Вы думаете, они спали, когда я пришел? Ничуть не бывало. Все были заметно под хмельком. Паладин красноречиво описывал свои подвиги, а старики аплодировали так усердно, что дрожал дом. Он как раз рассказывал о Патэ и, наклонясь мощным телом вперед, чертил на полу огромным мечом, объясняя, как передвигались войска; а старики, упершись руками в расставленные колени, следили за ним восхищенными глазами и по временам издавали возгласы восторга и удивления:

— Так вот, мы стоим и ждем не дождемся команды; кони под нами пляшут и храпят от нетерпения, а мы натягиваем поводья так, что чуть не валимся навзничь. Наконец слышим: «Вперед!» — и пускаем коней. Да как пускаем! Это было нечто невиданное! Где мы проносились, там англичане валились рядами, как подкошенные, от одного только вихря нашей скачки. Мы врезались в главный отряд Фастольфа как ураган, не замедляя хода, и оставили позади себя длинную межу из мертвых тел. Вперед! вперед! Там, впереди, была наша главная добыча: Тальбот со своим войском, застилавшим горизонт, словно туча. Когда мы на них налетели, в воздухе потемнело от сухих листьев, взметенных нашим бешеным галопом. Еще миг — и мы столкнулись бы с ним, как сталкиваются на Млечном Пути планеты, вышибленные из своих орбит; но тут, к несчастью, меня узнали. Тальбот побледнел. «Спасайтесь! — крикнул он. — Это Знаменосец Жанны д'Арк»! Он так всадил шпоры в коня, что пронзил ему внутренности, и помчался, а за ним в ужасе бросилось все его несметное войско. Я клял себя за то, что не догадался переодеться в чужие доспехи. Я увидел упрек в глазах нашего главнокомандующего и устыдился. Ведь я, казалось, стал причиной непоправимого несчастья. Другой отъехал бы в сторонку и загоревал, видя, что беду ничем не поправить, но, слава Богу, я не таков! Трудности действуют на меня как звук боевой трубы; они пробуждают все скрытые силы моего ума. Я мигом сообразил, что следует делать: еще миг — и я уже скакал прочь! Взял и исчез — как будто погасили свечу. Невидимый под защитой леса, я мчался словно на крыльях; никто не успел заметить, куда я скрылся, и не догадался о моих намерениях. Шли минуты, а я все скакал дальше и дальше — и наконец с победным кличем развернул свое знамя и выскочил навстречу Тальботу! Да, это была блестящая мысль. Поток обезумевших врагов завертелся и хлынул обратно, точно прилив, ударившийся о берег, — и победа была за нами! Несчастные оказались в ловушке, они были окружены со всех сторон; назад им не было хода — там была наша армия; вперед — тоже: там был я. Конечно, душа у них ушла в пятки, а руки опустились. Так они и стояли, а мы преспокойно перебили их всех до единого, — всех, кроме Тальбота и Фастольфа. Этих я взял живыми и унес под мышкой.

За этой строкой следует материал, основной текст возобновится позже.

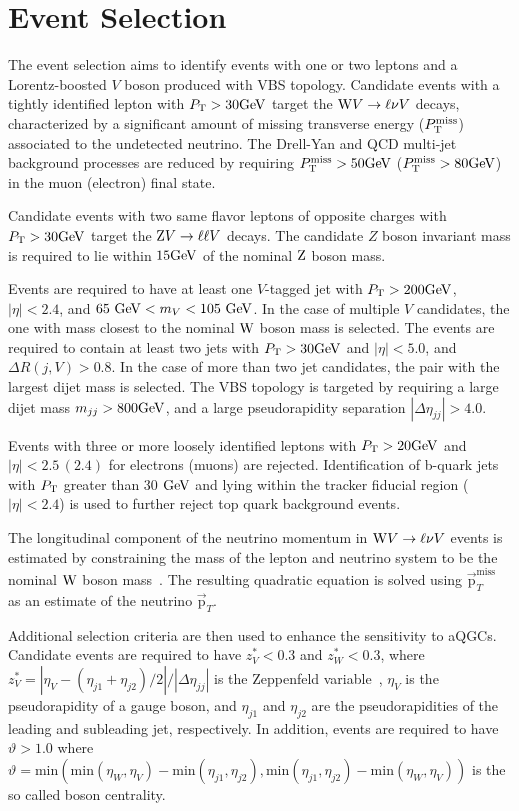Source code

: 
\section{Event Selection} %
\label{sec:event_selection}
The event selection aims to identify events with one or two leptons and a Lorentz-boosted $V$ boson produced with VBS topology. Candidate events with a tightly identified lepton with $P_\mathrm{T}>30\mathrm{GeV}$ target the $\mathrm{W} V \rightarrow \ell \nu V$ decays, characterized by a significant amount of missing transverse energy ($P_\mathrm{T}^{\mathrm{miss}}$) associated to the undetected neutrino. The Drell-Yan and QCD multi-jet background processes are reduced by requiring $P_\mathrm{T}^{\mathrm{miss}}>50\mathrm{GeV}$ ($P_\mathrm{T}^{\mathrm{miss}}>80\mathrm{GeV}$) in the muon (electron) final state. 

Candidate events with two same flavor leptons of opposite charges with  $P_\mathrm{T}>30\mathrm{GeV}$ target the  $\mathrm{Z} V \rightarrow \ell \ell V$ decays. The candidate $Z$ boson invariant mass is required to lie within $15\mathrm{GeV}$ of the nominal $\mathrm{Z}$ boson mass.

Events are required to have at least one $V$-tagged jet with $P_\mathrm{T}>200\mathrm{GeV}$, $|\eta|<2.4$, and $65~\mathrm{GeV} < m_{V} < 105~\mathrm{GeV}$. In the case of multiple $V$ candidates, the one with mass closest to the nominal $\mathrm{W}$ boson mass is selected.  The events are required to contain at least two jets with $P_\mathrm{T}>30\mathrm{GeV}$ and $|\eta|<5.0$, and $\Delta R(j,V)>0.8$. In the case of more than two jet candidates, the pair with the largest dijet mass is selected. The VBS topology is targeted by requiring a large dijet mass $m_{jj}>800\mathrm{GeV}$, and a large pseudorapidity separation $|\Delta \eta_{jj}|>4.0$.  

Events with three or more loosely identified leptons with $P_\mathrm{T}>20\mathrm{GeV}$ and $|\eta|<2.5\,(2.4)$ for electrons (muons) are rejected. Identification of b-quark jets with $P_\mathrm{T}$ greater than 30 $\mathrm{GeV}$ and lying within the tracker fiducial region ($\left|\eta\right|<2.4$)  is used to further reject top quark background events.   

The longitudinal component of the neutrino momentum in $\mathrm{W} V \rightarrow \ell \nu V$ events is estimated by constraining the mass of the lepton and neutrino system to be the nominal $\mathrm{W}$ boson mass~\cite{Sirunyan:2018iff}. The resulting quadratic equation is solved using $\vec{\mathrm{p}}_{T}^{\mathrm{miss}}$ as an estimate of the neutrino $\vec{\mathrm{p}}_{T}$.

Additional selection criteria are then used to enhance the sensitivity to aQGCs. Candidate events are required to have  $z_{V}^{*} < 0.3$ and $z_{W}^{*} < 0.3$, where $z_{V}^{*} = |\eta_{V}-(\eta_{j1}+\eta_{j2})/2|/|\Delta \eta_{jj}|$ is the Zeppenfeld variable~\cite{Rainwater:1996ud}, $\eta_{V}$ is the
pseudorapidity of a gauge boson, and $\eta_{j1}$ and $\eta_{j2}$ are the pseudorapidities of the leading and subleading jet, respectively. In addition, events are required to have $\vartheta>1.0$ where $\vartheta = \mathrm{min}(\mathrm{min}(\eta_{W},\eta_{V})-\mathrm{min}(\eta_{j1},\eta_{j2}),\mathrm{min}(\eta_{j1},\eta_{j2})-\mathrm{min}(\eta_{W},\eta_{V}))$ is the so called boson centrality. 

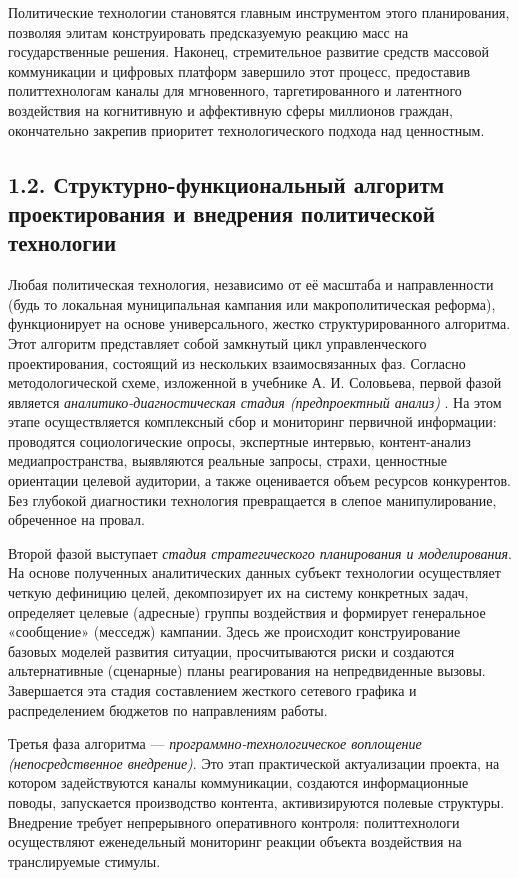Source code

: Политические технологии становятся главным инструментом этого планирования, позволяя элитам конструировать предсказуемую реакцию масс на государственные решения. Наконец, стремительное развитие средств массовой коммуникации и цифровых платформ завершило этот процесс, предоставив политтехнологам каналы для мгновенного, таргетированного и латентного воздействия на когнитивную и аффективную сферы миллионов граждан, окончательно закрепив приоритет технологического подхода над ценностным.

\subsection{1.2. Структурно-функциональный алгоритм проектирования и внедрения политической технологии}

Любая политическая технология, независимо от её масштаба и направленности (будь то локальная муниципальная кампания или макрополитическая реформа), функционирует на основе универсального, жестко структурированного алгоритма. Этот алгоритм представляет собой замкнутый цикл управленческого проектирования, состоящий из нескольких взаимосвязанных фаз. Согласно методологической схеме, изложенной в учебнике А. И. Соловьева, первой фазой является \textit{аналитико-диагностическая стадия (предпроектный анализ)} \cite{Solovyev}. На этом этапе осуществляется комплексный сбор и мониторинг первичной информации: проводятся социологические опросы, экспертные интервью, контент-анализ медиапространства, выявляются реальные запросы, страхи, ценностные ориентации целевой аудитории, а также оценивается объем ресурсов конкурентов. Без глубокой диагностики технология превращается в слепое манипулирование, обреченное на провал.

Второй фазой выступает \textit{стадия стратегического планирования и моделирования}. На основе полученных аналитических данных субъект технологии осуществляет четкую дефиницию целей, декомпозирует их на систему конкретных задач, определяет целевые (адресные) группы воздействия и формирует генеральное «сообщение» (месседж) кампании. Здесь же происходит конструирование базовых моделей развития ситуации, просчитываются риски и создаются альтернативные (сценарные) планы реагирования на непредвиденные вызовы. Завершается эта стадия составлением жесткого сетевого графика и распределением бюджетов по направлениям работы.

Третья фаза алгоритма — \textit{программно-технологическое воплощение (непосредственное внедрение)}. Это этап практической актуализации проекта, на котором задействуются каналы коммуникации, создаются информационные поводы, запускается производство контента, активизируются полевые структуры. Внедрение требует непрерывного оперативного контроля: политтехнологи осуществляют еженедельный мониторинг реакции объекта воздействия на транслируемые стимулы.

Да, Паладин был в тот вечер в ударе, ничего не скажешь. Какой слог! Какое благородство в движениях, какая величавость в позах, какой пыл стоило ему разойтись как следует! С какой уверенностью вел он свое повествование; как умело выделял в нем особо значительные места, то повышая, то понижая голос; как искусно подготавливал аффекты; какую убедительную искренность придавал своему тону и жестам; как мощно загремел его голос в последний, завершающий момент, как ярко он описал свое появление со знаменем в руке перед бегущим вражеским войском! А сколько тонкого искусства было во второй части его последней фразы, брошенной небрежно и вскользь, точно рассказ уже окончен и он добавляет лишь мелкую, незначащую подробность, которую только что случайно вспомнил.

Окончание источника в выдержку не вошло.